- The task: From the first line of the data through the line containing "1. [Adding Physical", transcribe each line exactly. Pictures do not belong in the copy.

Dataset excerpts

"""

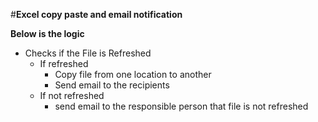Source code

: #**Excel copy paste and email notification**

**Below is the logic**

* Checks if the File is Refreshed
  * If refreshed
    * Copy file from one location to another
    * Send email to the recipients
  * If not refreshed
    * send email to the responsible person that file is not refreshed

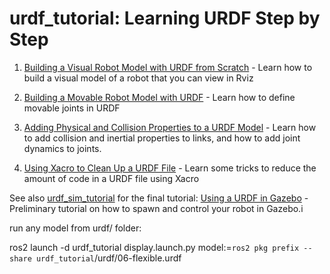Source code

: # urdf_tutorial: Learning URDF Step by Step

 1. [Building a Visual Robot Model with URDF from Scratch](https://docs.ros.org/en/rolling/Tutorials/URDF/Building-a-Visual-Robot-Model-with-URDF-from-Scratch.html) - Learn how to build a visual model of a robot that you can view in Rviz

 1. [Building a Movable Robot Model with URDF](https://docs.ros.org/en/rolling/Tutorials/URDF/Building-a-Movable-Robot-Model-with-URDF.html) - Learn how to define movable joints in URDF

 1. [Adding Physical and Collision Properties to a URDF Model](https://docs.ros.org/en/rolling/Tutorials/URDF/Adding-Physical-and-Collision-Properties-to-a-URDF-Model.html) - Learn how to add collision and inertial properties to links, and how to add joint dynamics to joints.

 1. [Using Xacro to Clean Up a URDF File](https://docs.ros.org/en/rolling/Tutorials/URDF/Using-Xacro-to-Clean-Up-a-URDF-File.html) - Learn some tricks to reduce the amount of code in a URDF file using Xacro

See also [urdf_sim_tutorial](https://github.com/ros/urdf_sim_tutorial) for the final tutorial: [Using a URDF in Gazebo](https://wiki.ros.org/urdf/Tutorials/Using%20a%20URDF%20in%20Gazebo) - Preliminary tutorial on how to spawn and control your robot in Gazebo.i



run any model from urdf/ folder:

ros2 launch -d urdf_tutorial display.launch.py model:=`ros2 pkg prefix --share urdf_tutorial`/urdf/06-flexible.urdf
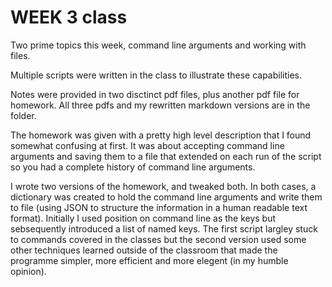 # WEEK 3 class

Two prime topics this week, command line arguments and working with files.

Multiple scripts were written in the class to illustrate these capabilities.

Notes were provided in two disctinct pdf files, plus another pdf file for
homework. All three pdfs and my rewritten markdown versions are in the folder.

The homework was given with a pretty high level description that I found
somewhat confusing at first. It was about accepting command line arguments and
saving them to a file that extended on each run of the script so you had a
complete history of command line arguments.

I wrote two versions of the homework, and tweaked both. In both cases, a
dictionary was created to hold the command line arguments and write them to
file (using JSON to structure the information in a human readable text format).
Initially I used position on command line as the keys but sebsequently
introduced a list of named keys. The first script largley stuck to commands
covered in the classes but the second version used some other techniques
learned outside of the classroom that made the programme simpler, more
efficient and more elegent (in my humble opinion).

"""

- Completed task:
Source code

: #**Excel copy paste and email notification**

**Below is the logic**

* Checks if the File is Refreshed
  * If refreshed
    * Copy file from one location to another
    * Send email to the recipients
  * If not refreshed
    * send email to the responsible person that file is not refreshed

Source code

: # urdf_tutorial: Learning URDF Step by Step

 1. [Building a Visual Robot Model with URDF from Scratch](https://docs.ros.org/en/rolling/Tutorials/URDF/Building-a-Visual-Robot-Model-with-URDF-from-Scratch.html) - Learn how to build a visual model of a robot that you can view in Rviz

 1. [Building a Movable Robot Model with URDF](https://docs.ros.org/en/rolling/Tutorials/URDF/Building-a-Movable-Robot-Model-with-URDF.html) - Learn how to define movable joints in URDF

 1. [Adding Physical and Collision Properties to a URDF Model](https://docs.ros.org/en/rolling/Tutorials/URDF/Adding-Physical-and-Collision-Properties-to-a-URDF-Model.html) - Learn how to add collision and inertial properties to links, and how to add joint dynamics to joints.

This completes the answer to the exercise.